Esta, então, é a história básica do desenvolvimento do estado desde Maquiavel – essencialmente, legitimando o crescimento do poder do estado com base na ajuda aos vulneráveis. E está no cerne, e sempre esteve no cerne, do conceito de raison d'état

Mas a história não para por aí. Só nos leva até o fim da Segunda Guerra Mundial. Estamos agora em uma era – como frequentemente nos lembram – de cooperação internacional, globalização e, de fato, de governança global. Quase não existe um campo da vida pública, desde a postagem de encomendas até as emissões de carbono, que não seja de alguma forma regulamentado por organizações internacionais de um tipo ou de outro.

Embora o declínio do estado tenha repetidamente demonstrado ter sido muito exagerado, estamos indiscutivelmente em uma época em que raison d'État pelo menos parcialmente cedeu ao que Philip Cerny uma vez denominado razão do mundo – uma insistência em soluções globais centralizadas para uma proliferação de 'problemas globais'.

Como raison d'Étatrazão do mundo é desdenhoso de restrições mesquinhas – como lei, direito natural ou moralidade – que possam limitar seu campo de ação. Justifica agir no que é visto como o interesse global, independentemente de fronteiras, mandato democrático ou opinião pública. E, como com raison d'État, apresenta-se como um 'poder de cuidado' foucaultiano, que atua onde necessário para preservar e melhorar o bem-estar humano. 

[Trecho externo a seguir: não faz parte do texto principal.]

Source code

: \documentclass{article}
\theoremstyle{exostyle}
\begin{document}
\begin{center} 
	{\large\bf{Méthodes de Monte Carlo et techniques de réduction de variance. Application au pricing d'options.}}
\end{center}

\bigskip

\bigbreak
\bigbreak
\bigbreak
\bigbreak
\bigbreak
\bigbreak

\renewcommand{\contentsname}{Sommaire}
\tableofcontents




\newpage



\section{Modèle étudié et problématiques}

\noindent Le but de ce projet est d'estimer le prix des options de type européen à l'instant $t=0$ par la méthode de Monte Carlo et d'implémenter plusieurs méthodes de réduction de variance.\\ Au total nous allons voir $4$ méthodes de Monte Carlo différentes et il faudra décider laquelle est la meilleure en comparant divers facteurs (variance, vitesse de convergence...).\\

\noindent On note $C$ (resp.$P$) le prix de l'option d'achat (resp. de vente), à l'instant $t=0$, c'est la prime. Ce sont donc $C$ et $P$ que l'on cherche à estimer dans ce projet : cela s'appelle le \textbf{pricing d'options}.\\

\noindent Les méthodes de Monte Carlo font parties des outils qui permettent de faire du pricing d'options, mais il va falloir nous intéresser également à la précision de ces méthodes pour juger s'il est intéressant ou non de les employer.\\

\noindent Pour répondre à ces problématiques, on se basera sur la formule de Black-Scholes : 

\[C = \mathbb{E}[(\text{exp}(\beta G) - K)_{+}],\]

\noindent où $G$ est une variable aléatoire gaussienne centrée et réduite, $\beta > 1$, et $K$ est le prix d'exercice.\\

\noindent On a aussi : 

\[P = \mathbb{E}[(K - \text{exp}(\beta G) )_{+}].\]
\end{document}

Todos nós podemos listar a ladainha de áreas – mudança climática, saúde pública, igualdade, desenvolvimento sustentável – nas quais razão do mundo mostra interesse. E todos nós podemos, espero, agora ver o motivo. Assim como o estado, desde sua criação na época de Maquiavel, viu seu caminho para a segurança passar pela vulnerabalização da população e pela garantia de sua segurança, nosso nascente regime de governança global entende que, para crescer e preservar seu status, deve convencer as pessoas do mundo de que precisam dela. 

Não há nada de conspiratório nisso. É simplesmente o uso de incentivos humanos. As pessoas gostam de status e da riqueza e poder que derivam dele. Eles agem de forma robusta para melhorá-lo e mantê-lo quando o têm. O que animou Maquiavel e seus conselheiros é, portanto, o mesmo que anima pessoas como Tedros Adhanom Ghebreysus, diretor-geral da OMS. Como alguém ganha e preserva o poder? Convencer as pessoas de que elas precisam de você. Quer seja raison d'État or razão do mundo, o resto simplesmente segue de acordo.

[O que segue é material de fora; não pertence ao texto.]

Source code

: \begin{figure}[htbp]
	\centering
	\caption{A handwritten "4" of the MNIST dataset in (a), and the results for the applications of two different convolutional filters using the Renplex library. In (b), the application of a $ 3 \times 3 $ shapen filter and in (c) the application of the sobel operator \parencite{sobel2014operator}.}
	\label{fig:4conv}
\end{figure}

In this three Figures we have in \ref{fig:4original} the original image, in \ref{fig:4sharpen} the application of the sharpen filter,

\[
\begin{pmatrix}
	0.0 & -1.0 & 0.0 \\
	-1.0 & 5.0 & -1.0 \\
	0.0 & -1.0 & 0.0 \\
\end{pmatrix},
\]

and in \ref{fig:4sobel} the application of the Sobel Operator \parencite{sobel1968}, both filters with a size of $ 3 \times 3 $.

Pensar as coisas dessa maneira também nos ajuda a entender o vitríolo com que o 'novo populismo' dos movimentos antiglobalistas tem sido tratado. Sempre que uma campanha como o Brexit consegue rejeitar a lógica da razão do mundo, ameaça a própria noção na qual o conceito se baseia e, portanto, todo o movimento de governança global. Se um estado como a Grã-Bretanha pode "ir sozinho" em certo sentido, isso sugere que os países individuais não são tão vulneráveis, afinal. E se isso for comprovado, toda a justificativa para a estrutura da governança global é questionada.

Esse mesmo padrão básico, é claro, sustenta as ansiedades contemporâneas sobre fenômenos como o movimento no-fapapropriação originaldonas de casa e bodybuilding; se afinal a população não é tão vulnerável, e homens, mulheres e famílias podem melhorar a si mesmos e suas comunidades sem a ajuda do estado, então toda a estrutura sobre a qual o edifício da raison d'État repousa torna-se radicalmente instável. Esta é pelo menos parte da razão pela qual esses movimentos são tão frequentemente difamados e difamados pelas classes tagarelas que confiam tanto no estado e em sua generosidade. 

Encontramo-nos, então, em uma encruzilhada na trajetória tanto do Estado quanto da governança global. Por um lado, os imperativos raison d'État e razão do mundo parecem ter sido estimulados por rápidos avanços na tecnologia com muito mais potencial para vulnerabilizar a população e prometer amenizar e melhorar todos os seus inconvenientes. Mas, por outro lado, os movimentos políticos e sociais que rejeitam essa visão estão crescendo em influência. Aonde isso nos levará é uma questão genuinamente aberta; nós nos encontramos, como Maquiavel, no começo de alguma coisa – embora não haja absolutamente como dizer o quê.